Né en 1859, Jean Jaurès, en 1914, est considéré comme l’un des principaux tribuns de la IIIe République et il a, bien entendu, de nombreux ennemis: ses positions dreyfusardes lui ont attiré la haine des antisémites; son soutien aux grévistes a rassemblé contre lui patrons et grands commis de l’Etat; il n’ignore pas que sa vie même est menacée: «Un jour viendra peut-être où nous serons abattu précisément par un de ceux que nous voulons affranchir.»
Le prestige acquis par Jaurès dans les milieux socialistes inquiète les classes privilégiées: pour les capitalistes et une partie des petits bourgeois, le tribun est un ennemi de la propriété; aux yeux des catholiques conservateurs, c’est un responsable de la séparation de l’Eglise et de l’Etat; pour les agioteurs, c’est le saboteur du colonialisme. Mais c’est surtout ses positions face à la question de la guerre qui déchaîne les passions. En 1911, dans L’Armée nouvelle, il a préconisé une armée de milice, tout en demandant la constitution de fortes réserves; dans cet esprit, il s’est opposé à la loi des trois ans, écrivant: «Toute guerre est criminelle si elle n’est pas manifestement défensive.»

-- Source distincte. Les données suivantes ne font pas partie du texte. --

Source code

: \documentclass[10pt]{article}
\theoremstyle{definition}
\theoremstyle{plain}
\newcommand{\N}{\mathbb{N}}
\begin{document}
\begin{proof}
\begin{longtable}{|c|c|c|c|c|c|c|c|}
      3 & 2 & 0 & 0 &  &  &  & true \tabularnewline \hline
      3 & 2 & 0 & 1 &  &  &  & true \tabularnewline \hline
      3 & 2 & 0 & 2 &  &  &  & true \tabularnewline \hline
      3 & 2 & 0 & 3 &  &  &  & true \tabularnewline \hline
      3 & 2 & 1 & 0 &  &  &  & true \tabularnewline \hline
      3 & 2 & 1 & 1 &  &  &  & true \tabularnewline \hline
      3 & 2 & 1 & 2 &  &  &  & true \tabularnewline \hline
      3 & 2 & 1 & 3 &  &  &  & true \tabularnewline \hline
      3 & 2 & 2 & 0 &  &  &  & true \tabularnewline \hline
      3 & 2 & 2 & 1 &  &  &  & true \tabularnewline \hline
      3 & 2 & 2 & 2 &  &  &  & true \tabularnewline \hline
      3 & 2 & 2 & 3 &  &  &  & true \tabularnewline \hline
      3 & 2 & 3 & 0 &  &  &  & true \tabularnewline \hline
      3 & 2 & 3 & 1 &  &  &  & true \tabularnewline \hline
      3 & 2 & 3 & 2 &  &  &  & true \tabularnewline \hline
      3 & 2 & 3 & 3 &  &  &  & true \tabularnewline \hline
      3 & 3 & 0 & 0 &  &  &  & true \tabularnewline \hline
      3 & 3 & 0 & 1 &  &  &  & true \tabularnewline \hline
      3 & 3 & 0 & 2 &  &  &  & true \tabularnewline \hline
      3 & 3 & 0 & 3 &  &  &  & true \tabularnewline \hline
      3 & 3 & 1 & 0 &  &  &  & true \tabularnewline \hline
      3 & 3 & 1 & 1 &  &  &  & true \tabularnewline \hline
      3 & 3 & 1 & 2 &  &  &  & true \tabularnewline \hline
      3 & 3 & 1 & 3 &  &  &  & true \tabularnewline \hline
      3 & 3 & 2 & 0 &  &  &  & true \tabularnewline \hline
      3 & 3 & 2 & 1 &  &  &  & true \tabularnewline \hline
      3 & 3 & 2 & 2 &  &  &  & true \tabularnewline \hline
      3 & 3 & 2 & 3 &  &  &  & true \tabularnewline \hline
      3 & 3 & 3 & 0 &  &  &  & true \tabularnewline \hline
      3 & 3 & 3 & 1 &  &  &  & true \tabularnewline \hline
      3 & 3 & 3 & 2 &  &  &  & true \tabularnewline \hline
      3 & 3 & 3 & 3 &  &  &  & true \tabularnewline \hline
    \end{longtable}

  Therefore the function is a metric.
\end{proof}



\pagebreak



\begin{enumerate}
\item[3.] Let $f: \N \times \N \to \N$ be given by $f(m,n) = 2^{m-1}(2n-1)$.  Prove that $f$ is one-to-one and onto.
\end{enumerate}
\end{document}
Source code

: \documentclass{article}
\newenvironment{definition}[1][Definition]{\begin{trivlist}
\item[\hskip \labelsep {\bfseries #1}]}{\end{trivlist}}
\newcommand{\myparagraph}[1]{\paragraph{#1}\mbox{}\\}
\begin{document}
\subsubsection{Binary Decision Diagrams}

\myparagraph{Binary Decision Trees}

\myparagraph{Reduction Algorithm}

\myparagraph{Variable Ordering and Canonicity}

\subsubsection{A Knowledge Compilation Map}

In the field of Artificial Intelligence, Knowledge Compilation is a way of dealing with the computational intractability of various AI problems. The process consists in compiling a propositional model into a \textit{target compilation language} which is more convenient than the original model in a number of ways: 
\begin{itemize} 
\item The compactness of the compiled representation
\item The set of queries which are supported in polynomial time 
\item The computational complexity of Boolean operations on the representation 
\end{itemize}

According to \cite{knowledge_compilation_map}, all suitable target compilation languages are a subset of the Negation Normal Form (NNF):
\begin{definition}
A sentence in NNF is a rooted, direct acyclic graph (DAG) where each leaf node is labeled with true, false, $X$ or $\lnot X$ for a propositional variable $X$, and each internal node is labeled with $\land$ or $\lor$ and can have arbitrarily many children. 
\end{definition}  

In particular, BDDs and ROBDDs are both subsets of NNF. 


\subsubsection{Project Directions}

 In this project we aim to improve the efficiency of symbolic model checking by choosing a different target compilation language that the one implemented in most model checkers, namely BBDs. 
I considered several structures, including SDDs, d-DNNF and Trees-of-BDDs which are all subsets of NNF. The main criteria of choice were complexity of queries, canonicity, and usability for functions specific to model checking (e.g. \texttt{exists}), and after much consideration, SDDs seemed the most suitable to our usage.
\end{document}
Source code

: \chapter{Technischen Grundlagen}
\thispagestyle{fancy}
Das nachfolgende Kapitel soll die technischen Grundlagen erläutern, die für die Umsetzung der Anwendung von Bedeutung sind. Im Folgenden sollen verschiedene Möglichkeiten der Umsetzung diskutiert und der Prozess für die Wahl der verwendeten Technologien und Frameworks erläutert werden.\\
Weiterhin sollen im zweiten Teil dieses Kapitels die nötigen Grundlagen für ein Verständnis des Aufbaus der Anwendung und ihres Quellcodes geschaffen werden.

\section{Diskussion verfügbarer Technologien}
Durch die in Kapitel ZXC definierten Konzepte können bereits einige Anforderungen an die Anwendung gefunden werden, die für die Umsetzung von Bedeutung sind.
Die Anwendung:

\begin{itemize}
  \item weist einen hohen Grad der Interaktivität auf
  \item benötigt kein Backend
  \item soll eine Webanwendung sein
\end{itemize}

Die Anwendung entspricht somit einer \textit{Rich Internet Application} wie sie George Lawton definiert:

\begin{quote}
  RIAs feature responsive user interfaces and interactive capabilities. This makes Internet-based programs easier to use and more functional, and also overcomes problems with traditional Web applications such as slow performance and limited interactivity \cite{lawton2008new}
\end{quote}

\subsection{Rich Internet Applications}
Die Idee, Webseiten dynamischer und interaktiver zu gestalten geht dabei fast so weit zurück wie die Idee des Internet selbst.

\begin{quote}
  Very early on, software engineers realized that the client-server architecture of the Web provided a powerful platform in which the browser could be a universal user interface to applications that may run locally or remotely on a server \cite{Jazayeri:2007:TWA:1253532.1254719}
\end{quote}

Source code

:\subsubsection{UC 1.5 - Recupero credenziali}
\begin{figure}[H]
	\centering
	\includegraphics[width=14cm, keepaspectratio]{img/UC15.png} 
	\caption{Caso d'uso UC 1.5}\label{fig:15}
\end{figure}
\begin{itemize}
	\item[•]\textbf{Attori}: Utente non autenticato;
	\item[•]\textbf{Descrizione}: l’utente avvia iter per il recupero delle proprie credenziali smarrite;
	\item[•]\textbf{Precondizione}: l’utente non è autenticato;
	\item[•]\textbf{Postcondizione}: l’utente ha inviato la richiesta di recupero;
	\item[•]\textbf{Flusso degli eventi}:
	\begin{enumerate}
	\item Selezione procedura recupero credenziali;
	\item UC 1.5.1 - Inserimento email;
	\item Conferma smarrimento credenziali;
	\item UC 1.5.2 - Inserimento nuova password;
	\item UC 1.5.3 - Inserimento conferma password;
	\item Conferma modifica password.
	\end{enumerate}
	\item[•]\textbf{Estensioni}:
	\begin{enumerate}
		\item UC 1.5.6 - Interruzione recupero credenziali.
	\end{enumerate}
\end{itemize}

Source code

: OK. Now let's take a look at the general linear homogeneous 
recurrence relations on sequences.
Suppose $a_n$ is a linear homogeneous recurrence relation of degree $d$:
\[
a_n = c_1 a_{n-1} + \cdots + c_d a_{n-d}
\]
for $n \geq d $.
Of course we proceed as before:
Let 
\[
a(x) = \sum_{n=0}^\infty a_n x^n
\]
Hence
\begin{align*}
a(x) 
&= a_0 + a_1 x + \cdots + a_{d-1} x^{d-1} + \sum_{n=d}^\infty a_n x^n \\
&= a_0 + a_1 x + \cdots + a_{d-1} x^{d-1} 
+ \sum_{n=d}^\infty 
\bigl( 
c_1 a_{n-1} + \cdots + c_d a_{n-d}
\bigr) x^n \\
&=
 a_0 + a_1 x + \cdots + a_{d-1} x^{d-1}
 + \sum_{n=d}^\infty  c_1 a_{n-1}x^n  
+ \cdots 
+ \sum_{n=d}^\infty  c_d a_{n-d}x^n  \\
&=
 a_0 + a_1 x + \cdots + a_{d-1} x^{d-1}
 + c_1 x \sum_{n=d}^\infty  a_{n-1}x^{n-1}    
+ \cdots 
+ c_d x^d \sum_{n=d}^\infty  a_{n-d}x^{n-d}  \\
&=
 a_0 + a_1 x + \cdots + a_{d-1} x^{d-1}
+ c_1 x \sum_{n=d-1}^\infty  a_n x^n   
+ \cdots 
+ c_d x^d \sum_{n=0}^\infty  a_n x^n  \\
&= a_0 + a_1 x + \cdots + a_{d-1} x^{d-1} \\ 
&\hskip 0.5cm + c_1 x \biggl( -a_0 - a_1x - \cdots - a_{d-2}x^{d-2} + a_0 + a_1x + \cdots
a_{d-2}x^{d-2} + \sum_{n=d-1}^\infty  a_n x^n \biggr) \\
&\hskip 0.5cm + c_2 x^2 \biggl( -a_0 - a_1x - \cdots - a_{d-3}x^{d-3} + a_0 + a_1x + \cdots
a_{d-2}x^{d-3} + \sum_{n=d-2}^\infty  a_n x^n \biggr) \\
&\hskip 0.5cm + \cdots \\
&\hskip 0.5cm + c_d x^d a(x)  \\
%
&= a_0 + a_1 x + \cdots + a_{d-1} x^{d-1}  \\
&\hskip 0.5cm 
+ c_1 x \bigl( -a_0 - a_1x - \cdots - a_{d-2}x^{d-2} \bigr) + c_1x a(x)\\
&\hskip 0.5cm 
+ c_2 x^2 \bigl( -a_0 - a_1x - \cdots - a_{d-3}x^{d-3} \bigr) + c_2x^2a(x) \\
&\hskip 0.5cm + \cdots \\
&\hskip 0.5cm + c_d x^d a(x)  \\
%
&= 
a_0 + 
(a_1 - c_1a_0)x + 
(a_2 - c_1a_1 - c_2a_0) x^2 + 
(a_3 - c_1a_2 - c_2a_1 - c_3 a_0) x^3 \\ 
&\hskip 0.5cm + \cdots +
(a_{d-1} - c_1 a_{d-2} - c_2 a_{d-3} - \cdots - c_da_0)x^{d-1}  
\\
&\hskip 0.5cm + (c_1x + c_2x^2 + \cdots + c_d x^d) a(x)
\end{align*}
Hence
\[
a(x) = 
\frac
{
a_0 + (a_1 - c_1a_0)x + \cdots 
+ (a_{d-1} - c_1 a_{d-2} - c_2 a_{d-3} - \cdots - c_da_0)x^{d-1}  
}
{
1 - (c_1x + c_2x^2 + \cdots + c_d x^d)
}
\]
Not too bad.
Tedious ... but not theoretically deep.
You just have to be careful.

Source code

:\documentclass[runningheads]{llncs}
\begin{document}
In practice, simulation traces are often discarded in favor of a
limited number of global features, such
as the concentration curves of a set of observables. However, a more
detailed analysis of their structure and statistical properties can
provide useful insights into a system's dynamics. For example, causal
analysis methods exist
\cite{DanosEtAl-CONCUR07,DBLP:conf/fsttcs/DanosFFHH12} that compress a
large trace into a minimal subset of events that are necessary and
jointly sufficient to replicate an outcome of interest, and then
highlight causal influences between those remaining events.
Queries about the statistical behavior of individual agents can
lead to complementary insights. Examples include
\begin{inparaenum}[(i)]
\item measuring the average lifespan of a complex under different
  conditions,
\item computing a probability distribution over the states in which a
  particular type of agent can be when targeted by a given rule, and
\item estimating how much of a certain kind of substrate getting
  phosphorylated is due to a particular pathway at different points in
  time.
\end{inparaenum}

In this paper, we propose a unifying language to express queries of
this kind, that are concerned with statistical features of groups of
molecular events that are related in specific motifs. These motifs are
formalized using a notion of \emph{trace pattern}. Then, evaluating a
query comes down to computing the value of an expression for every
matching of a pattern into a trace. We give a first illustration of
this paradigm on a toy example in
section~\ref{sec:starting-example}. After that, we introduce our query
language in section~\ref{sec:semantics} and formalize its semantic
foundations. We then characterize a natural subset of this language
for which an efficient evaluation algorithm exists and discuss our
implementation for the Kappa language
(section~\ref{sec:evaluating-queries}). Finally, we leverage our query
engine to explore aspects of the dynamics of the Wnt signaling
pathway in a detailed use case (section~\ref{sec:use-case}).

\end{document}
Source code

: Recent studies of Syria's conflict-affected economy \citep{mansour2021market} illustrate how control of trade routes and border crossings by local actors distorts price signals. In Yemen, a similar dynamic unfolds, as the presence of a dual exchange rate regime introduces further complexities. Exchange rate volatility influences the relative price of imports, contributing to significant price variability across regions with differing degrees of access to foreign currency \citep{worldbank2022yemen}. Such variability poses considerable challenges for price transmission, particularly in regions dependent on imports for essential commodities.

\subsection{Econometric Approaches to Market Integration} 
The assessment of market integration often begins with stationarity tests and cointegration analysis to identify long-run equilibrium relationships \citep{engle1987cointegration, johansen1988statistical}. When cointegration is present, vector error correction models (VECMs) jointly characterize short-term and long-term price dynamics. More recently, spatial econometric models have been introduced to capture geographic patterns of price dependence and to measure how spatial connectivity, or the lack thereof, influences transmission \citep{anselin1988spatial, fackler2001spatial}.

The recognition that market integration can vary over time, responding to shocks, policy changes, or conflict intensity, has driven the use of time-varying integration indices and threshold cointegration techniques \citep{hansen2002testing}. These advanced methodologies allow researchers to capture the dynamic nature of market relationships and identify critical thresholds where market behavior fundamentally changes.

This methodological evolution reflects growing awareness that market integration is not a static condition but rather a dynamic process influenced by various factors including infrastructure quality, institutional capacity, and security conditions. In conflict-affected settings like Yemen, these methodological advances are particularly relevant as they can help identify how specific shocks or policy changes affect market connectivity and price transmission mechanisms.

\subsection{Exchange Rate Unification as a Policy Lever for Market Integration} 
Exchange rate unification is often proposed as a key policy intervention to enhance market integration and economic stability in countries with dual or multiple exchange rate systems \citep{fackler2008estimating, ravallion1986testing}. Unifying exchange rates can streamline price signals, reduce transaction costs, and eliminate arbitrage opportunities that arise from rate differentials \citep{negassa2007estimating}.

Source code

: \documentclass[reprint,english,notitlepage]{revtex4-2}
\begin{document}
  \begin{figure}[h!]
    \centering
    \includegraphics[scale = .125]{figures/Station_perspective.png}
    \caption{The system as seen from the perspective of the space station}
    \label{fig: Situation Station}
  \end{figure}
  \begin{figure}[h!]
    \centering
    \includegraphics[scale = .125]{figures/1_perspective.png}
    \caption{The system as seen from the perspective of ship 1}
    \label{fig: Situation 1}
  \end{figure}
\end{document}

Militaires, nationalistes, revanchards lui vouent donc une hostilité implacable. Jaurès «a quitté à demi la France... sa pensée est allemande plutôt que française» (Barrés). «Dès la déclaration de guerre, la première chose que nous ferons sera de fusiller Jaurès» (Péguy). Les actes de Jaurès «méritent les notations d’infamie» (Maurras). Ces sentiments s’exacerbent à l’occasion du congrès socialiste de Bruxelles, le 28 juillet, quand Jaurès tente en vain de convaincre ses camarades allemands de refuser la mobilisation.
Sous la plume de Léon Daudet, l' Action française du 23 juillet écrit alors: «Nous ne voudrions déterminer personne à l’assassinat politique, mais que M. Jaurès soit pris de tremblement.» Ces lignes tombent sous les yeux d’un paranoïaque ultra-nationaliste, Raoul Villain; celui- ci, d’un coup de revolver en pleine tête, abat le tribun au milieu de son repas.
Qui est au juste cet assassin? A-t-il été manipulé, et par qui? L’extrême droite? L’Allemagne? Pourquoi n’a-t-il été jugé que deux ans et demi après son acte et, surtout, pourquoi a-t-il été acquitté? Sa mort violente en 1937, en pleine guerre civile espagnole, éclaire peut-être l’obscurité de ces questions: il existe en effet une Internationale socialiste qui a pu vouloir se manifester en une heure de grands règlements de comptes. Toujours est-il que le crime de Villain a été tragiquement inutile car, devant une guerre inévitable, Jaurès venait de se convertir à la résistance à outrance.